July 2, 2008 at 4:18 pm #315169Joe MParticipantI read the whole PDF on the ACR website, and it makes no mention of follow-up bloodwork for biologics. I wonder why?
July 2, 2008 at 4:58 pm #315170lynnie_sydneyParticipantYes Joe, interesting. I could not find a reason for non-mention of lab intervals for biologics either. Yet the whole article is on both. Lynnie
Be well! Lynnie
Palindromic RA 30 yrs (Chronic Lyme?)
Mino 2003-2008 100mg MWF - can no longer tolerate any tetracyclines
rotating abx protocol now. From Sep 2018 MWF - a.m. Augmentin Duo 440mg + 150mg Biaxsig (roxithromycin). p.m. Cefaclor (375mg) + Klacid 125mg + LDN 3mg + Annual Clindy IV's
Diet: no gluten, dairy, sulphites, low salicylates
Supps: 600mg N-AC BID, 1000mg Vit C, P5P 40mg, zinc picolinate 60mg, Lithium orotate 20mg, Magnesium Oil, Bio-identical hormones (DHEA + Prog + Estrog)July 2, 2008 at 5:12 pm #315171SuzanneParticipantBecause they assume you are also on a DMARD that would need labs? Mtx does the heavy-lifting in every biologic study I've ever seen.
Mom of teen daughter with Poly JIA since age 2. Current med: azithromycin 250 mg MWF.

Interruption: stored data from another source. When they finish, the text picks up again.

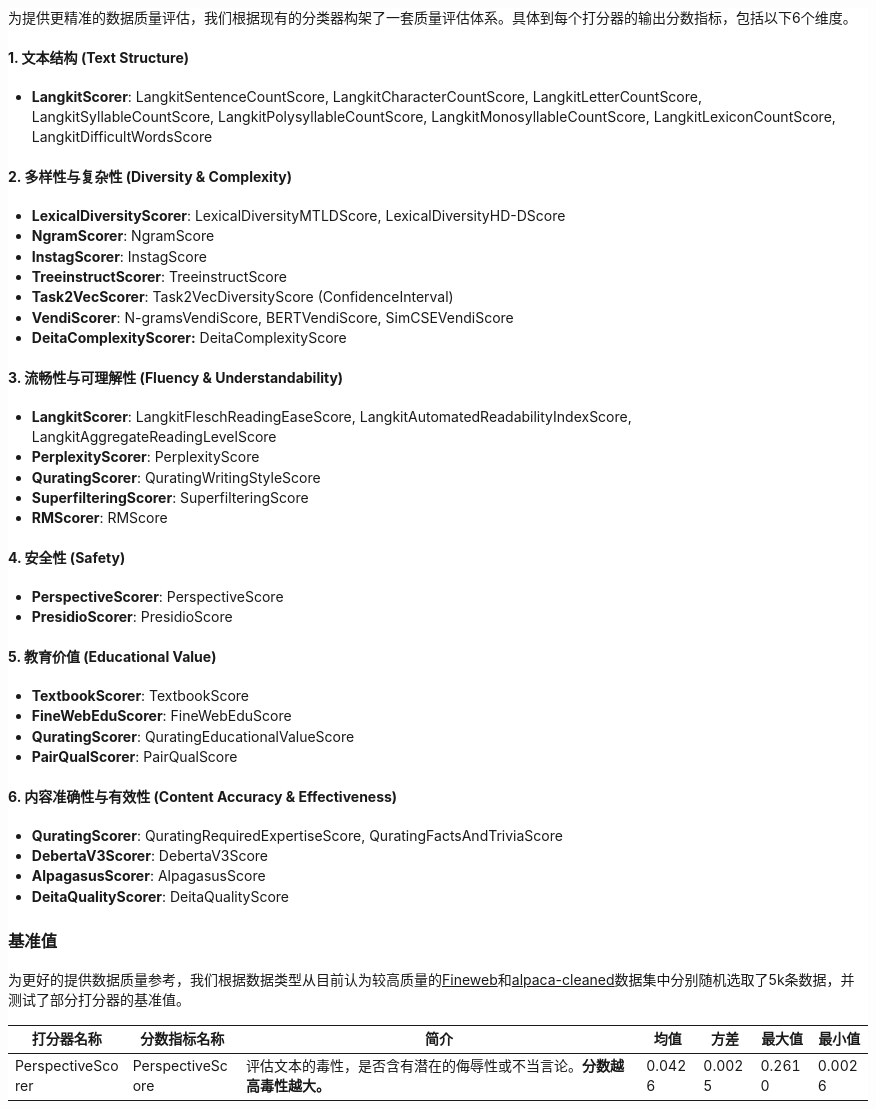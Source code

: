 为提供更精准的数据质量评估，我们根据现有的分类器构架了一套质量评估体系。具体到每个打分器的输出分数指标，包括以下6个维度。

#### 1. 文本结构 (Text Structure)
- **LangkitScorer**: LangkitSentenceCountScore, LangkitCharacterCountScore, LangkitLetterCountScore, LangkitSyllableCountScore, LangkitPolysyllableCountScore, LangkitMonosyllableCountScore, LangkitLexiconCountScore, LangkitDifficultWordsScore

#### 2. 多样性与复杂性 (Diversity & Complexity)
- **LexicalDiversityScorer**: LexicalDiversityMTLDScore, LexicalDiversityHD-DScore
- **NgramScorer**: NgramScore
- **InstagScorer**: InstagScore
- **TreeinstructScorer**: TreeinstructScore
- **Task2VecScorer**: Task2VecDiversityScore (ConfidenceInterval)
- **VendiScorer**: N-gramsVendiScore, BERTVendiScore, SimCSEVendiScore
- **DeitaComplexityScorer:** DeitaComplexityScore


#### 3. 流畅性与可理解性 (Fluency & Understandability)
- **LangkitScorer**: LangkitFleschReadingEaseScore, LangkitAutomatedReadabilityIndexScore, LangkitAggregateReadingLevelScore
- **PerplexityScorer**: PerplexityScore
- **QuratingScorer**: QuratingWritingStyleScore
- **SuperfilteringScorer**: SuperfilteringScore
- **RMScorer**: RMScore

#### 4. 安全性 (Safety)
- **PerspectiveScorer**: PerspectiveScore
- **PresidioScorer**: PresidioScore

#### 5. 教育价值 (Educational Value)
- **TextbookScorer**: TextbookScore
- **FineWebEduScorer**: FineWebEduScore
- **QuratingScorer**: QuratingEducationalValueScore
- **PairQualScorer**: PairQualScore

#### 6. 内容准确性与有效性 (Content Accuracy & Effectiveness)
- **QuratingScorer**: QuratingRequiredExpertiseScore, QuratingFactsAndTriviaScore
- **DebertaV3Scorer**: DebertaV3Score
- **AlpagasusScorer**: AlpagasusScore
- **DeitaQualityScorer**: DeitaQualityScore

### 基准值

为更好的提供数据质量参考，我们根据数据类型从目前认为较高质量的[Fineweb](https://huggingface.co/datasets/HuggingFaceFW/fineweb)和[alpaca-cleaned](https://huggingface.co/datasets/yahma/alpaca-cleaned)数据集中分别随机选取了5k条数据，并测试了部分打分器的基准值。

<table class="tg"><thead>
  <tr>
    <th class="tg-0pky">打分器名称</th>
    <th class="tg-0pky">分数指标名称</th>
    <th class="tg-0pky">简介</th>
    <th class="tg-0pky">均值</th>
    <th class="tg-0pky">方差</th>
    <th class="tg-0pky">最大值</th>
    <th class="tg-0pky">最小值</th>
  </tr></thead>
<tbody>
  <tr>
    <td class="tg-0pky" rowspan="1">PerspectiveScorer</td>
    <td class="tg-0pky">PerspectiveScore</td>
    <td class="tg-0pky">评估文本的毒性，是否含有潜在的侮辱性或不当言论。<b>分数越高毒性越大。</b></td>
    <td class="tg-0pky">0.0426</td>
    <td class="tg-0pky">0.0025</td>
    <td class="tg-0pky">0.2610</td>
    <td class="tg-0pky">0.0026</td>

July 2, 2008 at 5:21 pm #315172Joe MParticipantSuzanne, may I ask what you mean? By “heavy lifting” are you saying that with a MTX/Biologic combo that the main benefit is derived from MTX? Biologic monotherapy is becoming more common, and some studies show it to be as effective as MTX/Biologic combo. Biologic therapy is usually only initiated after an inadequate response to MTX anyway. It is true that MTX is still considered the gold standard of treatment.
July 2, 2008 at 5:38 pm #315173SuzanneParticipantThat is exactly what I am saying. That is my opinion, based on studies I have seen. There is a biologic study that shows a certain biologic works the same as a placebo in children.
Mom of teen daughter with Poly JIA since age 2. Current med: azithromycin 250 mg MWF.
July 2, 2008 at 5:40 pm #315174SuzanneParticipantMy opinion is also that once the biologic is added to the mtx, suddenly there is perceived to be an adequate response, whether things really changed or not. ACR20, ACR50, ACR70. None of that is remission, is it?
I'm feeling very opinionated today LOL.
Mom of teen daughter with Poly JIA since age 2. Current med: azithromycin 250 mg MWF.
July 2, 2008 at 5:50 pm #315175Joe MParticipantPlease post a couple links, I am always interested in biologic studies. Thanks.
July 2, 2008 at 5:59 pm #315176Joe MParticipant[user=18]Suzanne[/user] wrote:
My opinion is also that once the biologic is added to the mtx, suddenly there is perceived to be an adequate response, whether things really changed or not. ACR20, ACR50, ACR70. None of that is remission, is it?
I'm feeling very opinionated today LOL.
That's the great thing about double-blind studies. Perception plays no part because the biologic being studied is compared against controls to eliminate the placebo effect. I don't know the specifics of what ACR20, ACR50, and ACR70 are – but I do know what clinical remission is because I see it every day.
Nothing wrong with having opinions!
July 2, 2008 at 6:08 pm #315177SuzanneParticipanthttp://www.druglib.com/abstract/ru/ruperto-n_arthritis-rheum_20070900.html
Mom of teen daughter with Poly JIA since age 2. Current med: azithromycin 250 mg MWF.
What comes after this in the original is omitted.